— Work instruction —
Copy out every line from the records that includes "xxxxx".

------ Given data

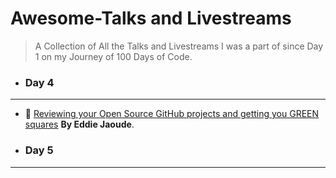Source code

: # Awesome-Talks and Livestreams

> A Collection of All the Talks and Livestreams I was a part of since Day 1 on my Journey of 100 Days of Code.

<!-- - ### Day 1

---

- ### Day 2

---

- ### Day 3

--- -->

- ### Day 4

---

- 🚩 [Reviewing your Open Source GitHub projects and getting you GREEN squares](https://www.youtube.com/watch?v=djpH43hsOJI) **By Eddie Jaoude**.

- ### Day 5

---

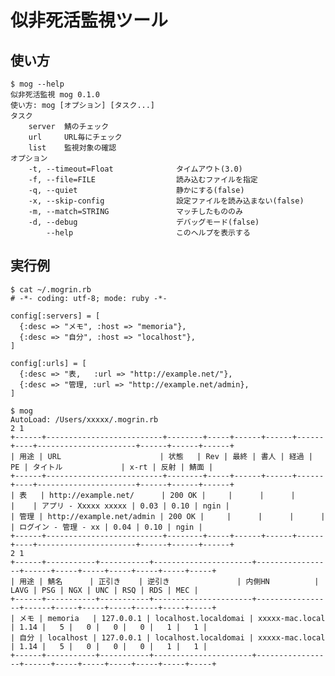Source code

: 似非死活監視ツール
==================

使い方
------

    $ mog --help
    似非死活監視 mog 0.1.0
    使い方: mog [オプション] [タスク...]
    タスク
        server  鯖のチェック
        url     URL毎にチェック
        list    監視対象の確認
    オプション
        -t, --timeout=Float              タイムアウト(3.0)
        -f, --file=FILE                  読み込むファイルを指定
        -q, --quiet                      静かにする(false)
        -x, --skip-config                設定ファイルを読み込まない(false)
        -m, --match=STRING               マッチしたもののみ
        -d, --debug                      デバッグモード(false)
            --help                       このヘルプを表示する

実行例
------

    $ cat ~/.mogrin.rb
    # -*- coding: utf-8; mode: ruby -*-

    config[:servers] = [
      {:desc => "メモ", :host => "memoria"},
      {:desc => "自分", :host => "localhost"},
    ]

    config[:urls] = [
      {:desc => "表,   :url => "http://example.net/"},
      {:desc => "管理, :url => "http://example.net/admin},
    ]

    $ mog
    AutoLoad: /Users/xxxxx/.mogrin.rb
    2 1
    +------+--------------------------+--------+-----+------+------+------+----+----------------------+------+------+------+
    | 用途 | URL                      | 状態   | Rev | 最終 | 書人 | 経過 | PE | タイトル             | x-rt | 反射 | 鯖面 |
    +------+--------------------------+--------+-----+------+------+------+----+----------------------+------+------+------+
    | 表   | http://example.net/      | 200 OK |     |      |      |      |    | アプリ - Xxxxx xxxxx | 0.03 | 0.10 | ngin |
    | 管理 | http://example.net/admin | 200 OK |     |      |      |      |    | ログイン - 管理 - xx | 0.04 | 0.10 | ngin |
    +------+--------------------------+--------+-----+------+------+------+----+----------------------+------+------+------+
    2 1
    +------+-----------+-----------+----------------------+-----------------+------+-----+-----+-----+-----+-----+-----+
    | 用途 | 鯖名      | 正引き    | 逆引き               | 内側HN          | LAVG | PSG | NGX | UNC | RSQ | RDS | MEC |
    +------+-----------+-----------+----------------------+-----------------+------+-----+-----+-----+-----+-----+-----+
    | メモ | memoria   | 127.0.0.1 | localhost.localdomai | xxxxx-mac.local | 1.14 |   5 |   0 |   0 |   0 |   1 |   1 |
    | 自分 | localhost | 127.0.0.1 | localhost.localdomai | xxxxx-mac.local | 1.14 |   5 |   0 |   0 |   0 |   1 |   1 |
    +------+-----------+-----------+----------------------+-----------------+------+-----+-----+-----+-----+-----+-----+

------------

— Output of the exercise —
    AutoLoad: /Users/xxxxx/.mogrin.rb
    | 表   | http://example.net/      | 200 OK |     |      |      |      |    | アプリ - Xxxxx xxxxx | 0.03 | 0.10 | ngin |
    | メモ | memoria   | 127.0.0.1 | localhost.localdomai | xxxxx-mac.local | 1.14 |   5 |   0 |   0 |   0 |   1 |   1 |
    | 自分 | localhost | 127.0.0.1 | localhost.localdomai | xxxxx-mac.local | 1.14 |   5 |   0 |   0 |   0 |   1 |   1 |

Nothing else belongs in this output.